Java 8 uses 128bit registers (xmm), so it is vectorized every 2 or 4 elements, but in Java 9 AVX2 can be increased to 32 or something.

SIMD

SIMD </ b> (Single Instruction Multiple Data) is a mechanism to apply the same instruction to a lot of numerical data arranged at once.

Science and technology arithmetic processing such as fluid simulation, image processing, voice processing, encryption, and machine learning processing frequently involve linear algebraic operations such as "multiply array $a$ by the value of array $b$". It comes out in large quantities.

A GPU or supercomputer vector arithmetic unit is a collection of a large number of low-cost, power-saving, and space-saving arithmetic cores that eliminate unnecessary circuits to perform a large amount of arithmetic.
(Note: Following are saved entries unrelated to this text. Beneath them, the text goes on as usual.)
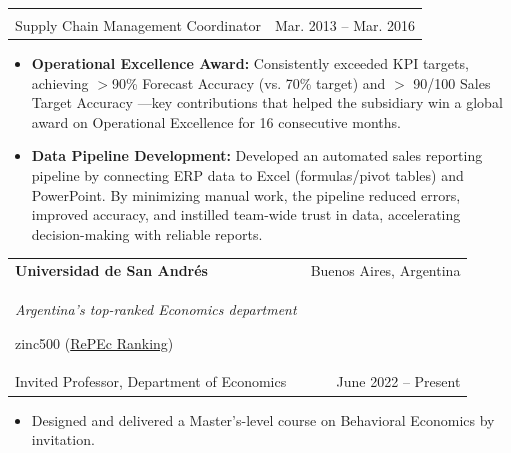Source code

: \documentclass[letterpaper,11pt]{article}
\makeatletter
\newcommand{\link}[2]{{\color{NavyBlue}\href{#1}{#2}}}
\newcommand{\citecolor}[1]{%
  {\footnotesize\begin{color}{zinc500}%
    #1%
  \end{color}}%
}
\newcommand{\resumeItem}[1]{
  \item\small{
    {#1 \vspace{-2pt}}
  }
}
\newcommand{\resumeSubheading}[4]{
  \vspace{0pt}\item
    \begin{tabular*}{0.97\textwidth}[t]{l@{\extracolsep{\fill}}r}
      \textbf{#1} & #2 \\
      \small#3 & \small#4 \\
    \end{tabular*}\vspace{-5pt}
}
\newcommand{\resumeItemListStart}{\begin{itemize}}
\newcommand{\resumeItemListEnd}{\end{itemize}\vspace{-5pt}}
\makeatother
\begin{document}
    \vspace{-1.5em}
    \resumeSubheading{}{}
    {Supply Chain Management Coordinator}{Mar. 2013 -- Mar. 2016}
    \resumeItemListStart
       \resumeItem{\textbf{Operational Excellence Award:} 
       Consistently exceeded KPI targets, achieving $>$90\% Forecast Accuracy (vs. 70\% target) and $>$ 90/100 Sales Target Accuracy ---key contributions that helped the subsidiary win a global award on Operational Excellence for 16 consecutive months.
      }
       \resumeItem{\textbf{Data Pipeline Development:} Developed an automated sales reporting pipeline by connecting ERP data to Excel (formulas/pivot tables) and PowerPoint. By minimizing manual work, the pipeline reduced errors, improved accuracy, and instilled team-wide trust in data, accelerating decision-making with reliable reports.}
    \resumeItemListEnd
  
    \resumeSubheading
      {Universidad de San Andrés}{Buenos Aires, Argentina}
      {\textit{\mdseries Argentina's top-ranked Economics department} \citecolor{(\link{https://ideas.repec.org/top/top.argentina.html}{RePEc Ranking})}\\Invited Professor, Department of Economics}{June 2022 -- Present} 
      \resumeItemListStart
        \resumeItem{Designed and delivered a Master's-level course on Behavioral Economics by invitation.}
      \resumeItemListEnd
    
\end{document}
These can apply one instruction to a large amount of data in a register at a time.

Recent CPUs have CPU instructions that perform several to dozens of vector operations. GPUs that handle a large amount of arithmetic in image processing have thousands of processors dedicated to arithmetic and issue arithmetic instructions to them at once. Both are SIMDs, but HotSpot's SLP optimizes for CPU instructions.